__What to do__:
In the data that follows, each entry is to be restated exactly.

Records contained in a dataset
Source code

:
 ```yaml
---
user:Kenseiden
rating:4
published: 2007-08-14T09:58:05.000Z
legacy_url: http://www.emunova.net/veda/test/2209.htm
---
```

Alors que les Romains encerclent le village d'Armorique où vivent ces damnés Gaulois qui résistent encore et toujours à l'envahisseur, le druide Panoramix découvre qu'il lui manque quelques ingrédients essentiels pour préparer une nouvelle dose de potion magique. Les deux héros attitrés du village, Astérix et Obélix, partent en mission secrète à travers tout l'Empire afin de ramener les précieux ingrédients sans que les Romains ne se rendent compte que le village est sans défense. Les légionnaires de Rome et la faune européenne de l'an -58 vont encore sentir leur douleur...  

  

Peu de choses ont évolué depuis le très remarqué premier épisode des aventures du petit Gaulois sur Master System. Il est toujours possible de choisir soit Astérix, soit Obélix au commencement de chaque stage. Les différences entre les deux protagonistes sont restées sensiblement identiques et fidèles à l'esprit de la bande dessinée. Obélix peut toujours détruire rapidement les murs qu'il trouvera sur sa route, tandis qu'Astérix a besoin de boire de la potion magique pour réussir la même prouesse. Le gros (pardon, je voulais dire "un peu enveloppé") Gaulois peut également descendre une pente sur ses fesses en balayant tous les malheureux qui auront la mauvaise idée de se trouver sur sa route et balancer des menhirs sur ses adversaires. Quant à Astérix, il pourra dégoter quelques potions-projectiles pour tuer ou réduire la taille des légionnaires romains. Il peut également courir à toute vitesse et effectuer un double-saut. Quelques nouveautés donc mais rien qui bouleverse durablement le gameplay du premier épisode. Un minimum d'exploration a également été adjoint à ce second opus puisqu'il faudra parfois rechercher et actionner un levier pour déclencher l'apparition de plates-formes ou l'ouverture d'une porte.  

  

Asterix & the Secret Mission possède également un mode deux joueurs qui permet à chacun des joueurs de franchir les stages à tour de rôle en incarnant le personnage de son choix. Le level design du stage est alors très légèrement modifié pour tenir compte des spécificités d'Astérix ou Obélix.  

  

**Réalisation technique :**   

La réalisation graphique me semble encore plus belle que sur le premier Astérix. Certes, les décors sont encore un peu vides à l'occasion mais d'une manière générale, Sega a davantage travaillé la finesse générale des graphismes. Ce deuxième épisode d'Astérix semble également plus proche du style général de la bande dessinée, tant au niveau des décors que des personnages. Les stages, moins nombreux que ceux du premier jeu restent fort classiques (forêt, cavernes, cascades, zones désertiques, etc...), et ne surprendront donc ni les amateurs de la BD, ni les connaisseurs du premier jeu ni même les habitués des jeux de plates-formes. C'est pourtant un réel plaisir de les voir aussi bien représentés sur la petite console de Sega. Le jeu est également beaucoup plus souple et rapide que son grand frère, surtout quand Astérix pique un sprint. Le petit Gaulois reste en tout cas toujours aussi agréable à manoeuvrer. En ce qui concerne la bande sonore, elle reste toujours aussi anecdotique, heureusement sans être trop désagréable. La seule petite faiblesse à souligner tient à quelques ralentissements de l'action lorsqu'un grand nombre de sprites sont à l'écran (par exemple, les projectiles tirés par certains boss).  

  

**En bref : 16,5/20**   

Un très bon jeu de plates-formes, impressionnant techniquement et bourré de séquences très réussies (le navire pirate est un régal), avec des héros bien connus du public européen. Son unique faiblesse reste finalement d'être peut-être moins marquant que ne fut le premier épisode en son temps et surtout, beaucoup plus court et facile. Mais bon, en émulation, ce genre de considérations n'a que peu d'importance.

__Task answer__:
Source code

:
 ```yaml
---
user:Kenseiden
rating:4
published: 2007-08-14T09:58:05.000Z
legacy_url: http://www.emunova.net/veda/test/2209.htm
---
```

Alors que les Romains encerclent le village d'Armorique où vivent ces damnés Gaulois qui résistent encore et toujours à l'envahisseur, le druide Panoramix découvre qu'il lui manque quelques ingrédients essentiels pour préparer une nouvelle dose de potion magique. Les deux héros attitrés du village, Astérix et Obélix, partent en mission secrète à travers tout l'Empire afin de ramener les précieux ingrédients sans que les Romains ne se rendent compte que le village est sans défense. Les légionnaires de Rome et la faune européenne de l'an -58 vont encore sentir leur douleur...  

  

Peu de choses ont évolué depuis le très remarqué premier épisode des aventures du petit Gaulois sur Master System. Il est toujours possible de choisir soit Astérix, soit Obélix au commencement de chaque stage. Les différences entre les deux protagonistes sont restées sensiblement identiques et fidèles à l'esprit de la bande dessinée. Obélix peut toujours détruire rapidement les murs qu'il trouvera sur sa route, tandis qu'Astérix a besoin de boire de la potion magique pour réussir la même prouesse. Le gros (pardon, je voulais dire "un peu enveloppé") Gaulois peut également descendre une pente sur ses fesses en balayant tous les malheureux qui auront la mauvaise idée de se trouver sur sa route et balancer des menhirs sur ses adversaires. Quant à Astérix, il pourra dégoter quelques potions-projectiles pour tuer ou réduire la taille des légionnaires romains. Il peut également courir à toute vitesse et effectuer un double-saut. Quelques nouveautés donc mais rien qui bouleverse durablement le gameplay du premier épisode. Un minimum d'exploration a également été adjoint à ce second opus puisqu'il faudra parfois rechercher et actionner un levier pour déclencher l'apparition de plates-formes ou l'ouverture d'une porte.  

  

Asterix & the Secret Mission possède également un mode deux joueurs qui permet à chacun des joueurs de franchir les stages à tour de rôle en incarnant le personnage de son choix. Le level design du stage est alors très légèrement modifié pour tenir compte des spécificités d'Astérix ou Obélix.  

  

**Réalisation technique :**   

La réalisation graphique me semble encore plus belle que sur le premier Astérix. Certes, les décors sont encore un peu vides à l'occasion mais d'une manière générale, Sega a davantage travaillé la finesse générale des graphismes. Ce deuxième épisode d'Astérix semble également plus proche du style général de la bande dessinée, tant au niveau des décors que des personnages. Les stages, moins nombreux que ceux du premier jeu restent fort classiques (forêt, cavernes, cascades, zones désertiques, etc...), et ne surprendront donc ni les amateurs de la BD, ni les connaisseurs du premier jeu ni même les habitués des jeux de plates-formes. C'est pourtant un réel plaisir de les voir aussi bien représentés sur la petite console de Sega. Le jeu est également beaucoup plus souple et rapide que son grand frère, surtout quand Astérix pique un sprint. Le petit Gaulois reste en tout cas toujours aussi agréable à manoeuvrer. En ce qui concerne la bande sonore, elle reste toujours aussi anecdotique, heureusement sans être trop désagréable. La seule petite faiblesse à souligner tient à quelques ralentissements de l'action lorsqu'un grand nombre de sprites sont à l'écran (par exemple, les projectiles tirés par certains boss).  

  

**En bref : 16,5/20**   

Un très bon jeu de plates-formes, impressionnant techniquement et bourré de séquences très réussies (le navire pirate est un régal), avec des héros bien connus du public européen. Son unique faiblesse reste finalement d'être peut-être moins marquant que ne fut le premier épisode en son temps et surtout, beaucoup plus court et facile. Mais bon, en émulation, ce genre de considérations n'a que peu d'importance.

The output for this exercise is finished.